■ Exercise prompt
Pull out every line below that holds the word "what".

--- Records Enclosed Below ---

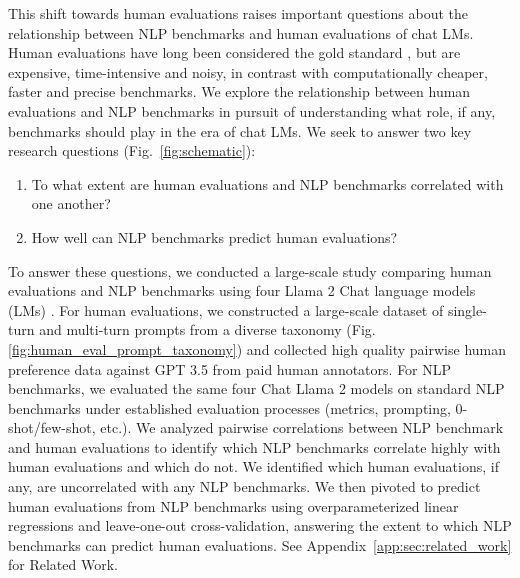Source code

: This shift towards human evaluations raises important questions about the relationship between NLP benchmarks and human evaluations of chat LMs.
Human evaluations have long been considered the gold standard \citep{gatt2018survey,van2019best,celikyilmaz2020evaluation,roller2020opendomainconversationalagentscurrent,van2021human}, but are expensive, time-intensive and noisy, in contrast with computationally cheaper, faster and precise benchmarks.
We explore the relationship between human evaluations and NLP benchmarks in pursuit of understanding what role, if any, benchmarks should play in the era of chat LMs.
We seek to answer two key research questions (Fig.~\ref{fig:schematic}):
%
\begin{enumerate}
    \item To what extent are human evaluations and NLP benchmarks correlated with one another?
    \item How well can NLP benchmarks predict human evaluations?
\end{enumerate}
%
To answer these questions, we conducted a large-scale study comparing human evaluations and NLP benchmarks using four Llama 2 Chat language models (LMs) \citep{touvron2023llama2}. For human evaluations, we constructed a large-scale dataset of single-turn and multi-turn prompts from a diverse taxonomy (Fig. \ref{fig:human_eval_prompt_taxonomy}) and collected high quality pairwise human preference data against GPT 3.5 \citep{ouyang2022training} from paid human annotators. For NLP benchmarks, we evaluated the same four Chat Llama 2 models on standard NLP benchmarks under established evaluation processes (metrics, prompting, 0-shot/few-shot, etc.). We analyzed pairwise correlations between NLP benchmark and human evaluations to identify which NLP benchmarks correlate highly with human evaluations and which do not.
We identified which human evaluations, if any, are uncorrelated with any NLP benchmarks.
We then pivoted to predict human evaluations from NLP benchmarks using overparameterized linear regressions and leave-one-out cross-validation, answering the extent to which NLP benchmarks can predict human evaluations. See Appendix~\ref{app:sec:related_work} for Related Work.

--- End of Enclosed Records ---
--- Records Enclosed Below ---

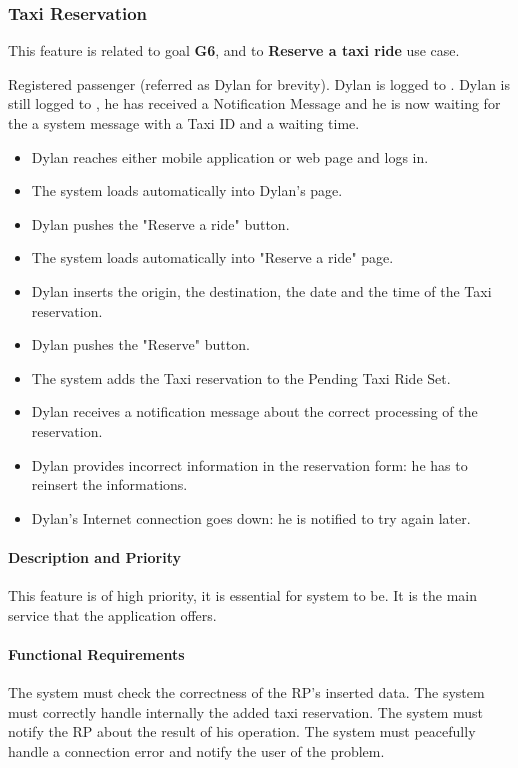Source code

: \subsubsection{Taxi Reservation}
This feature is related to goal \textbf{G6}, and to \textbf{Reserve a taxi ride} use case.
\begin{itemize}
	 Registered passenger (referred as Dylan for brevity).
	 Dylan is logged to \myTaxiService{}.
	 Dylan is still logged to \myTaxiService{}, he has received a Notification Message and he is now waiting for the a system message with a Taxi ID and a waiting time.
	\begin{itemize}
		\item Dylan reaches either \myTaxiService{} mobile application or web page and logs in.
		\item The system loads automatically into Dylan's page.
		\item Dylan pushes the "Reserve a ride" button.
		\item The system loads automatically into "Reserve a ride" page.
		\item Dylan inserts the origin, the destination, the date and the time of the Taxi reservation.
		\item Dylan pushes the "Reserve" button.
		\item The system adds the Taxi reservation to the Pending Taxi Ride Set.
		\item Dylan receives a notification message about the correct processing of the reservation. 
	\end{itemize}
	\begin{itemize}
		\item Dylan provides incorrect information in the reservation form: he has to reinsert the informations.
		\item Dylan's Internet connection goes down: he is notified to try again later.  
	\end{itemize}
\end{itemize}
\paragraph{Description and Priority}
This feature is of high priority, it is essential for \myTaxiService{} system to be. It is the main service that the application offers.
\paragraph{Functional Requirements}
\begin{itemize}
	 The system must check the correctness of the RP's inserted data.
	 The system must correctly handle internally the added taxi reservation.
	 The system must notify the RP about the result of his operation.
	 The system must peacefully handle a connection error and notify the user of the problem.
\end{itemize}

--- End of Enclosed Records ---

■ Solution to the exercise
We explore the relationship between human evaluations and NLP benchmarks in pursuit of understanding what role, if any, benchmarks should play in the era of chat LMs.
    \item To what extent are human evaluations and NLP benchmarks correlated with one another?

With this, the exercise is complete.